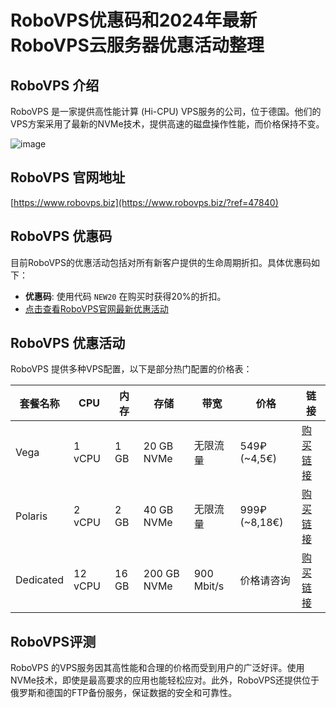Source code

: # RoboVPS优惠码和2024年最新RoboVPS云服务器优惠活动整理

## RoboVPS 介绍
RoboVPS 是一家提供高性能计算 (Hi-CPU) VPS服务的公司，位于德国。他们的VPS方案采用了最新的NVMe技术，提供高速的磁盘操作性能，而价格保持不变。

![image](https://github.com/hkwinchester3931/RoboVPS/assets/169422377/4aea8a55-1276-433d-9440-4d5fddbe80a5)

## RoboVPS 官网地址
[https://www.robovps.biz](https://www.robovps.biz/?ref=47840)

## RoboVPS 优惠码
目前RoboVPS的优惠活动包括对所有新客户提供的生命周期折扣。具体优惠码如下：
- **优惠码**: 使用代码 `NEW20` 在购买时获得20%的折扣。
- [点击查看RoboVPS官网最新优惠活动](https://www.robovps.biz/?ref=47840)

## RoboVPS 优惠活动
RoboVPS 提供多种VPS配置，以下是部分热门配置的价格表：

| 套餐名称     | CPU    | 内存  | 存储        | 带宽       | 价格         | 链接                                      |
|------------|--------|-------|-------------|------------|--------------|-------------------------------------------|
| Vega       | 1 vCPU | 1 GB  | 20 GB NVMe   | 无限流量   | 549₽ (~4,5€) | [购买链接](https://www.robovps.biz/?ref=47840) |
| Polaris    | 2 vCPU | 2 GB  | 40 GB NVMe   | 无限流量   | 999₽ (~8,18€)| [购买链接](https://www.robovps.biz/?ref=47840) |
| Dedicated  | 12 vCPU| 16 GB | 200 GB NVMe  | 900 Mbit/s | 价格请咨询   | [购买链接](https://www.robovps.biz/?ref=47840) |

## RoboVPS评测
RoboVPS 的VPS服务因其高性能和合理的价格而受到用户的广泛好评。使用NVMe技术，即使是最高要求的应用也能轻松应对。此外，RoboVPS还提供位于俄罗斯和德国的FTP备份服务，保证数据的安全和可靠性。

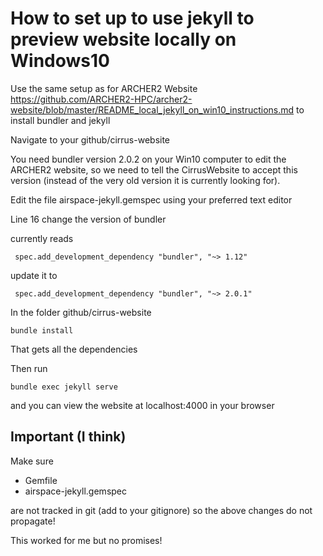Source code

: # How to set up to use jekyll to preview website locally on Windows10

Use the same setup as for ARCHER2 Website  
https://github.com/ARCHER2-HPC/archer2-website/blob/master/README_local_jekyll_on_win10_instructions.md
to install bundler and jekyll

Navigate to your github/cirrus-website 

You need bundler version 2.0.2 on your Win10 computer to edit the ARCHER2 website, so we need to tell the CirrusWebsite to accept this version (instead of the very old version it is currently looking for).

Edit the file airspace-jekyll.gemspec using your preferred text editor

Line 16 change the version of bundler

currently reads

     spec.add_development_dependency "bundler", "~> 1.12"

update it to 

     spec.add_development_dependency "bundler", "~> 2.0.1"
  
In the folder github/cirrus-website
 
    bundle install
 
That gets all the dependencies
 
Then run 
 
    bundle exec jekyll serve 
 
and you can view the website at localhost:4000 in your browser

## Important (I think) 

Make sure 
* Gemfile
* airspace-jekyll.gemspec

are not tracked in git (add to your gitignore)
so the above changes do not propagate!


This worked for me but no promises!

════════

WHAT IS EXPECTED.
From the listing above, print every entry precisely and drop the pictures.

SOLUTION TO THIS TASK.
Source code

: # RoboVPS优惠码和2024年最新RoboVPS云服务器优惠活动整理

## RoboVPS 介绍
RoboVPS 是一家提供高性能计算 (Hi-CPU) VPS服务的公司，位于德国。他们的VPS方案采用了最新的NVMe技术，提供高速的磁盘操作性能，而价格保持不变。

![image](https://github.com/hkwinchester3931/RoboVPS/assets/169422377/4aea8a55-1276-433d-9440-4d5fddbe80a5)

## RoboVPS 官网地址
[https://www.robovps.biz](https://www.robovps.biz/?ref=47840)

## RoboVPS 优惠码
目前RoboVPS的优惠活动包括对所有新客户提供的生命周期折扣。具体优惠码如下：
- **优惠码**: 使用代码 `NEW20` 在购买时获得20%的折扣。
- [点击查看RoboVPS官网最新优惠活动](https://www.robovps.biz/?ref=47840)

## RoboVPS 优惠活动
RoboVPS 提供多种VPS配置，以下是部分热门配置的价格表：

| 套餐名称     | CPU    | 内存  | 存储        | 带宽       | 价格         | 链接                                      |
|------------|--------|-------|-------------|------------|--------------|-------------------------------------------|
| Vega       | 1 vCPU | 1 GB  | 20 GB NVMe   | 无限流量   | 549₽ (~4,5€) | [购买链接](https://www.robovps.biz/?ref=47840) |
| Polaris    | 2 vCPU | 2 GB  | 40 GB NVMe   | 无限流量   | 999₽ (~8,18€)| [购买链接](https://www.robovps.biz/?ref=47840) |
| Dedicated  | 12 vCPU| 16 GB | 200 GB NVMe  | 900 Mbit/s | 价格请咨询   | [购买链接](https://www.robovps.biz/?ref=47840) |

## RoboVPS评测
RoboVPS 的VPS服务因其高性能和合理的价格而受到用户的广泛好评。使用NVMe技术，即使是最高要求的应用也能轻松应对。此外，RoboVPS还提供位于俄罗斯和德国的FTP备份服务，保证数据的安全和可靠性。

Source code

: # How to set up to use jekyll to preview website locally on Windows10

Use the same setup as for ARCHER2 Website  
https://github.com/ARCHER2-HPC/archer2-website/blob/master/README_local_jekyll_on_win10_instructions.md
to install bundler and jekyll

Navigate to your github/cirrus-website 

You need bundler version 2.0.2 on your Win10 computer to edit the ARCHER2 website, so we need to tell the CirrusWebsite to accept this version (instead of the very old version it is currently looking for).

Edit the file airspace-jekyll.gemspec using your preferred text editor

Line 16 change the version of bundler

currently reads

     spec.add_development_dependency "bundler", "~> 1.12"

update it to 

     spec.add_development_dependency "bundler", "~> 2.0.1"
  
In the folder github/cirrus-website
 
    bundle install
 
That gets all the dependencies
 
Then run 
 
    bundle exec jekyll serve 
 
and you can view the website at localhost:4000 in your browser

## Important (I think) 

Make sure 
* Gemfile
* airspace-jekyll.gemspec

are not tracked in git (add to your gitignore)
so the above changes do not propagate!


This worked for me but no promises!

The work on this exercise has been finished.